Height specifications are not needed. We already import heights in r16, exr, or res in raw values. Normalized heights can be scaled on import. We can read already HTerrain's height res natively.

We only need the export control map data format. That is how they define how textures are applied to the terrain. Some tools provide multiple export options for how control maps are defined. At least one per tool is useful, but we'll document all of them.

In terms of priority, the first thing before anything can be done is to identify the formats. Then they can be implemented, which will typically happen when a contributor needs it. I personally may get to it, but it's a much lower priority compared to collision, memory, instancing and other features.

They don't have any proprietary formats

Proprietary could mean a unique image format, but no one uses that. We mean a unique process, quality, or usage. Our control map is just a 32-bit float image that can be stored as an EXR. The file format is not proprietary. How we use the data is. How they use their data is also. We don't need the file format specification for EXR. We need the usage definition for what the pixels on the image mean.

they all just output greyscale images

This is not enough detail. We need the definition of what those gray scale images are used for. Are they splat maps? Are they albedo rgb channels? Are there other options available that will break textures down into some sort of indexed map?

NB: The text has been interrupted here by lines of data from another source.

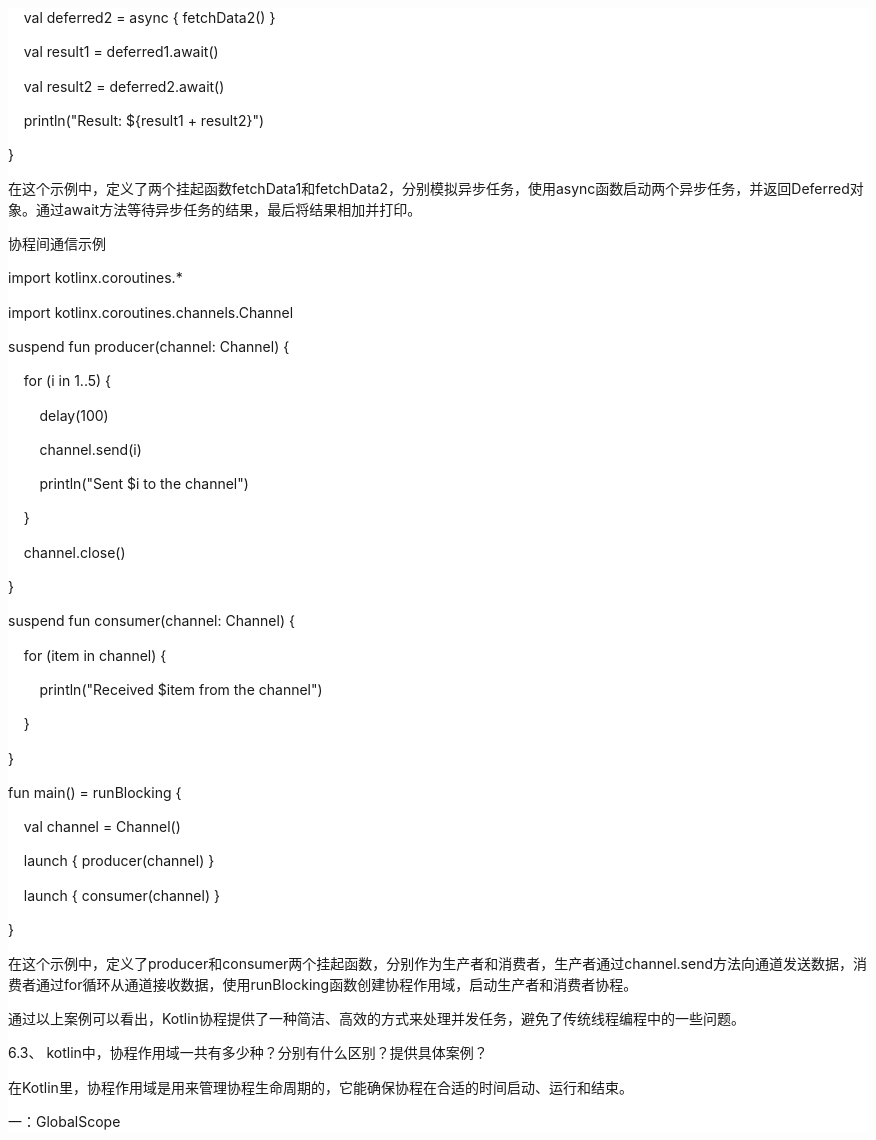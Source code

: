     val deferred2 = async { fetchData2() }

    val result1 = deferred1.await()

    val result2 = deferred2.await()

    println("Result: ${result1 + result2}")

}

在这个示例中，定义了两个挂起函数fetchData1和fetchData2，分别模拟异步任务，使用async函数启动两个异步任务，并返回Deferred对象。通过await方法等待异步任务的结果，最后将结果相加并打印。

协程间通信示例

import kotlinx.coroutines.*

import kotlinx.coroutines.channels.Channel

suspend fun producer(channel: Channel<Int>) {

    for (i in 1..5) {

        delay(100)

        channel.send(i)

        println("Sent $i to the channel")

    }

    channel.close()

}

suspend fun consumer(channel: Channel<Int>) {

    for (item in channel) {

        println("Received $item from the channel")

    }

}

fun main() = runBlocking {

    val channel = Channel<Int>()

    launch { producer(channel) }

    launch { consumer(channel) }

}

在这个示例中，定义了producer和consumer两个挂起函数，分别作为生产者和消费者，生产者通过channel.send方法向通道发送数据，消费者通过for循环从通道接收数据，使用runBlocking函数创建协程作用域，启动生产者和消费者协程。

通过以上案例可以看出，Kotlin协程提供了一种简洁、高效的方式来处理并发任务，避免了传统线程编程中的一些问题。 

6.3、 kotlin中，协程作用域一共有多少种？分别有什么区别？提供具体案例？

在Kotlin里，协程作用域是用来管理协程生命周期的，它能确保协程在合适的时间启动、运行和结束。

一：GlobalScope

Most users will not want to import albedo maps. We could import and render them on the colormap. But that's only useful for GIS applications, or unless you're doing all texture work in the other tool. This workflow won't convert the map into a usable texture layout data that can be modified in Terrain3D.

Radivarig commented 3 months ago

@nanodeath can you please edit the original comment to use the corrected heightmap?